I’ll try to provide enough background for the reader to play along and see if they can determine the anomalous scenario. As a further hint, the problem resulted from the interaction of two App Engine features, so I like calling this story A Tale of Two Features.

Feature 1 – Datastore Admin (backup, restore, delete)

Google App Engine was released 13 years ago as Google’s first Cloud product. It allowed users to build and deploy highly scalable web applications in the Cloud. To support this, it had its own scalable database called the Datastore. An administration console allowed users to manage the application and its Datastore through a web interface. Users wrote applications that consisted of request handlers that App Engine invoked according to the URL that was specified. The handlers could call App Engine services like Datastore through a remote procedure call (RPC) mechanism. Figure 1 illustrates this flow.

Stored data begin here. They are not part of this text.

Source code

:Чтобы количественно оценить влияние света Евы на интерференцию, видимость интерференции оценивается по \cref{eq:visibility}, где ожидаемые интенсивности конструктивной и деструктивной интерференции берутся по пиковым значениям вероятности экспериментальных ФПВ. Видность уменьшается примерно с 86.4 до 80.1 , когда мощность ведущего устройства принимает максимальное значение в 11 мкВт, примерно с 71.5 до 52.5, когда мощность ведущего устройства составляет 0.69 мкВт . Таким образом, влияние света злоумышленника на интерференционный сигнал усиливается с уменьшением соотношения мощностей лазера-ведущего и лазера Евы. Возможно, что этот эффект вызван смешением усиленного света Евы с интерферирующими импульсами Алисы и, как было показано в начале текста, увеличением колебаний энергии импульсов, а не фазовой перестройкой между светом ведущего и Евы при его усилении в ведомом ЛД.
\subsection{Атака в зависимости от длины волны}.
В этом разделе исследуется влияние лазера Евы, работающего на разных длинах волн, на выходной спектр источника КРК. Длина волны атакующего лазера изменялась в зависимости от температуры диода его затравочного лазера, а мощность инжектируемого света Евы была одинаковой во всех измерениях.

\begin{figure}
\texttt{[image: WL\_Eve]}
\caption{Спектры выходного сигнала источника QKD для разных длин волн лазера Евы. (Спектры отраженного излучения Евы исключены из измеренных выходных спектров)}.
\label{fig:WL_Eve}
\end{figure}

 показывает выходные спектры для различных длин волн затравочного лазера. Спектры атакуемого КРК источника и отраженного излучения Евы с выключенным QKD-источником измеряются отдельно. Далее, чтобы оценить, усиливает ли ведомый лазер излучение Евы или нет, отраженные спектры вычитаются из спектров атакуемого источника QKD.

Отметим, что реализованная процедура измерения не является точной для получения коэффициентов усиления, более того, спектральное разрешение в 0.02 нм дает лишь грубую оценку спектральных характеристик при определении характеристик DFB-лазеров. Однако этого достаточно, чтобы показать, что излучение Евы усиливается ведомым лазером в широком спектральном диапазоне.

The first feature in this Tale of Two Features resided in the administration console, providing the ability to back up, restore, and delete selected or all of an application’s entities in the Datastore. It was implemented in a clever way that incorporated it directly into the application, rather than as an independent utility. As part of the application it could freely operate on the Datastore and incur the same billing charges as other datastore operations within the application. When the feature was invoked, traffic would be sent to its handler and the application would process it. Figure 2 illustrates this request flow.

By the time this memorable bug occurred, this Datastore administration feature was mature, well tested, and stable. No changes were being made to it.

Feature 2 – Utilities for Migrating to the HR – Datastore

The second feature (or more accurately, set of features) came at least a year after the first feature was released and stable. It helped users migrate their applications to a new High Replication (HR) Datastore. The HR Datastore was more reliable than its predecessor, but using it meant creating a new application and copying over all the data from the old Datastore. To support such migrations, App Engine developers added two new features to the administration console. The first copied all the data from the Datastore of one application to another, and the second redirected all traffic from one application to another. The latter was particularly useful because it meant the new application would seamlessly receive the traffic after a migration. This set of features was written by another team, and we in Engineering Productivity supported them by creating processes for testing various Datastore migrations. The migration-support features were thoroughly tested and released to developers. Figure 3 illustrates the request flow of the redirection feature.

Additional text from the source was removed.